## YOUR OBJECTIVE:
Only the lines from the first line of the data through the line containing "Only move a" belong in the answer, transcribed exactly; pictures do not.

Stored items from a collection:
===============

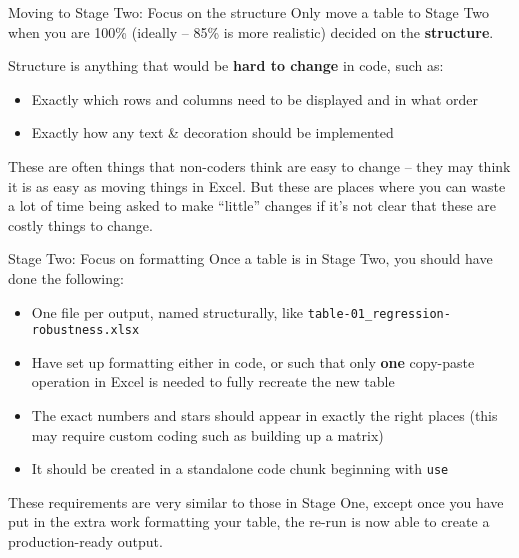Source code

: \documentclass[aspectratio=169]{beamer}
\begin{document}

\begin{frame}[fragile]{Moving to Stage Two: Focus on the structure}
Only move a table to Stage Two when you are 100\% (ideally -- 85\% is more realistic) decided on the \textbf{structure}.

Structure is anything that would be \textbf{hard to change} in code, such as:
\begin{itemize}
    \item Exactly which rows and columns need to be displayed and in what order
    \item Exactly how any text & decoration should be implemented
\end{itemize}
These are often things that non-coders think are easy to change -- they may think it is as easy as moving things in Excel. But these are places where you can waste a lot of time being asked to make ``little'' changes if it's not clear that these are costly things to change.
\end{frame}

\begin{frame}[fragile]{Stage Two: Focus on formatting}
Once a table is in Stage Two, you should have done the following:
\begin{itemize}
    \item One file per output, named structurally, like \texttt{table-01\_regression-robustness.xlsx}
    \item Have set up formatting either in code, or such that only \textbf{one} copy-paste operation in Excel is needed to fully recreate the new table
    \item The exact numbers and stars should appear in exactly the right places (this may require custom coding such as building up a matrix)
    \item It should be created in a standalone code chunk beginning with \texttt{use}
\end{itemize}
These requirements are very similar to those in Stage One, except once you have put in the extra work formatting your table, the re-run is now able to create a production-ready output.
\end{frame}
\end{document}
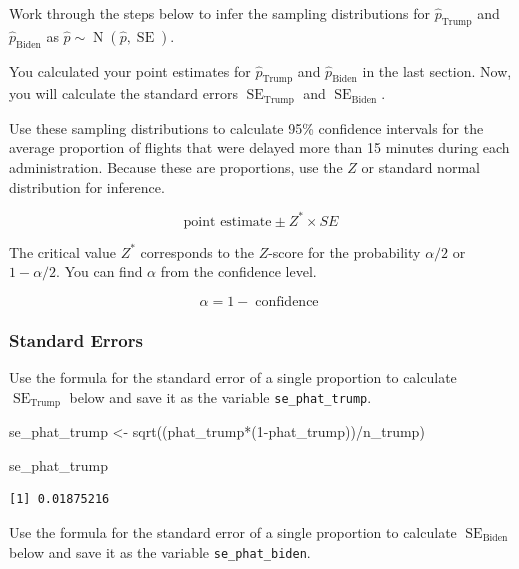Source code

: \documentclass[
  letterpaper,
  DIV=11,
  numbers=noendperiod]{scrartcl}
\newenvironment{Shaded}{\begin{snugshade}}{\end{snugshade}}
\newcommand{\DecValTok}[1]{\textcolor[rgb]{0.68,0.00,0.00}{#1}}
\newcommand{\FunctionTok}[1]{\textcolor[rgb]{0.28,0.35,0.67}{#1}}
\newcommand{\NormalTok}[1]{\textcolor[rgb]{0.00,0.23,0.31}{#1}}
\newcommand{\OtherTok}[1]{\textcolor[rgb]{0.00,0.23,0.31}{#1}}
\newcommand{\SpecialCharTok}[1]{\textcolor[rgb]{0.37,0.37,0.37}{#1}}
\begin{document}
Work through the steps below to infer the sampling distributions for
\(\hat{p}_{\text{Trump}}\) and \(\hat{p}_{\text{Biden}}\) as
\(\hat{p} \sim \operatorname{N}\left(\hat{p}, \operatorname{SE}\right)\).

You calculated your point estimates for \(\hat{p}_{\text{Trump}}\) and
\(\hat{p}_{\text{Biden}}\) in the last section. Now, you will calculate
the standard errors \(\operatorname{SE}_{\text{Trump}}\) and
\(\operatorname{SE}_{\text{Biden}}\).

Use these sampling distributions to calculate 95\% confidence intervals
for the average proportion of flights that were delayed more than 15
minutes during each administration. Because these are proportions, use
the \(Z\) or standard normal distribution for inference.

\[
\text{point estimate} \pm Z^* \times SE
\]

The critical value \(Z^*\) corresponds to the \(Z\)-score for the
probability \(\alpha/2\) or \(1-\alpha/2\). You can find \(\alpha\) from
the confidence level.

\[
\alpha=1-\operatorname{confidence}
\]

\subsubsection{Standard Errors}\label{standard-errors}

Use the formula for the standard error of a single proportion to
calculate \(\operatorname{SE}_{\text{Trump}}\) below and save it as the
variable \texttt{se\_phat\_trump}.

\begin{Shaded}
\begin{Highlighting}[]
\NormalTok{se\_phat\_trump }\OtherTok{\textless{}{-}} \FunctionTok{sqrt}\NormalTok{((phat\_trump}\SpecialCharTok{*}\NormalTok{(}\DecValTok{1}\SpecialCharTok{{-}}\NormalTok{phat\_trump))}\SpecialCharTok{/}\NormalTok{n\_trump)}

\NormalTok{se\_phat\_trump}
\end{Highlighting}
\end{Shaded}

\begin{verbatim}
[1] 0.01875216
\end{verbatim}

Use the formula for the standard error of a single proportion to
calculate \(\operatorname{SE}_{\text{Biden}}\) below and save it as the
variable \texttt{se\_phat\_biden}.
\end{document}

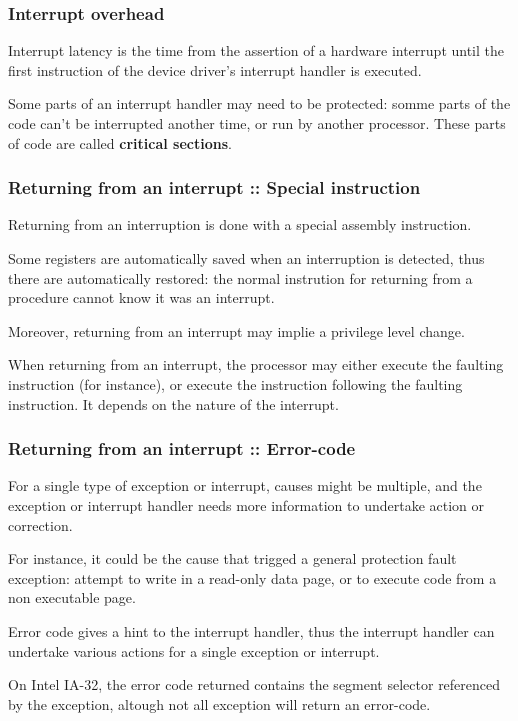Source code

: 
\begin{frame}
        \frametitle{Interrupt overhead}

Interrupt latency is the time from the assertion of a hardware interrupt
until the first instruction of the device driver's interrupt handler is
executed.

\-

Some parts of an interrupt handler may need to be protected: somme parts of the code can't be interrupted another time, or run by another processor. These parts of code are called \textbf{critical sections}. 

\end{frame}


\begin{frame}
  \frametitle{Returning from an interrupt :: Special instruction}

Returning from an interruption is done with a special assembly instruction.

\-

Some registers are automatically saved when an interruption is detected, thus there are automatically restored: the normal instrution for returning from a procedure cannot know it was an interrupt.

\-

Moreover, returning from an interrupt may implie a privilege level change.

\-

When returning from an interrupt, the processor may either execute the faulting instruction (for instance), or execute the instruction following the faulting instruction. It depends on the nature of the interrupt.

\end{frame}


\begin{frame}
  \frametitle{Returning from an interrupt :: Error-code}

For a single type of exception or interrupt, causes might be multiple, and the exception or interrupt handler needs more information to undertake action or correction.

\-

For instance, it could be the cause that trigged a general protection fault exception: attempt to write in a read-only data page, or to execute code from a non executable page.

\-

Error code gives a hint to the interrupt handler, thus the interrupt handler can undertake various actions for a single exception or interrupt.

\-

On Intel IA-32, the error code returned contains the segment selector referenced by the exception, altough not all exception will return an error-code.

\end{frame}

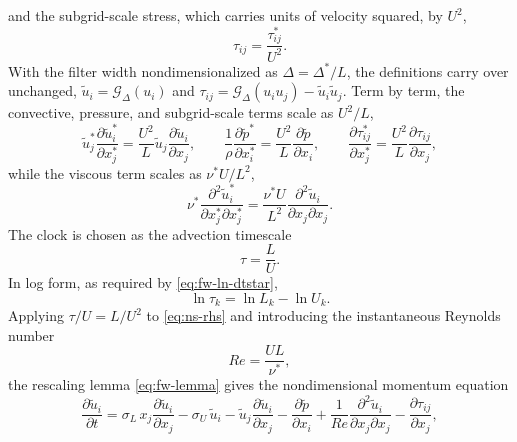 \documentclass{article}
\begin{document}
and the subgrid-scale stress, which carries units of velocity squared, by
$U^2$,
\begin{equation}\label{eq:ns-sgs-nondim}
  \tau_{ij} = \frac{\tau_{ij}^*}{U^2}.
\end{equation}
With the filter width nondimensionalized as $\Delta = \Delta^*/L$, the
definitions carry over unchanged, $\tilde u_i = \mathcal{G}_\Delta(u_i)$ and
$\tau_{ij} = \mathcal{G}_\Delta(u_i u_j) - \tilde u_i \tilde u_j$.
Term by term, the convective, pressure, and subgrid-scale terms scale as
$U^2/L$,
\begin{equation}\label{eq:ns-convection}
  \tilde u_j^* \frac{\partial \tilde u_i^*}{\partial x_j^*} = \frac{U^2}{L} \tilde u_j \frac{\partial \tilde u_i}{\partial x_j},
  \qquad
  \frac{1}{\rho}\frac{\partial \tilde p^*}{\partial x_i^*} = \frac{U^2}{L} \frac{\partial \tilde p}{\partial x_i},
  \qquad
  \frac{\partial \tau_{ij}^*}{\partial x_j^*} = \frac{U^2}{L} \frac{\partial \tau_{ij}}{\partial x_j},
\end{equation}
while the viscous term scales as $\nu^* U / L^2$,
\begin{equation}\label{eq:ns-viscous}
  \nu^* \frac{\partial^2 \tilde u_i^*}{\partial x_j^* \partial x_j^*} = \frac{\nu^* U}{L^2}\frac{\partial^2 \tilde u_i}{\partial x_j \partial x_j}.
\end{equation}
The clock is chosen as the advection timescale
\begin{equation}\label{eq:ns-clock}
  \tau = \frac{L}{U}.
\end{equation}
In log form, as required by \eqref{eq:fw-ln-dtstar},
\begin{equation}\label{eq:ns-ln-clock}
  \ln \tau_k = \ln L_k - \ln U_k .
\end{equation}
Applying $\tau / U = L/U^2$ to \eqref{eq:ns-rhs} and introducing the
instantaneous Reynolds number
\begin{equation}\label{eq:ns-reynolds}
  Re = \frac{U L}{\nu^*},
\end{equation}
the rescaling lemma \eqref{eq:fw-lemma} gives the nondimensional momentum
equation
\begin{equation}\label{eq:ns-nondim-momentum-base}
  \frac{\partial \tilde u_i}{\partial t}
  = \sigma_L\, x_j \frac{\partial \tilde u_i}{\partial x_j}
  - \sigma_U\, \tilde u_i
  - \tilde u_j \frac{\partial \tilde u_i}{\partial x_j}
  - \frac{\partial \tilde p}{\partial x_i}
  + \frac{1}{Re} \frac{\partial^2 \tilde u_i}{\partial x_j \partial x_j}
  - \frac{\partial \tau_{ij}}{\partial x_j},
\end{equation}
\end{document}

===============

## YOUR RESPONSE:
Source code

: \documentclass[aspectratio=169]{beamer}
\begin{document}

\begin{frame}[fragile]{Moving to Stage Two: Focus on the structure}
Only move a table to Stage Two when you are 100\% (ideally -- 85\% is more realistic) decided on the \textbf{structure}.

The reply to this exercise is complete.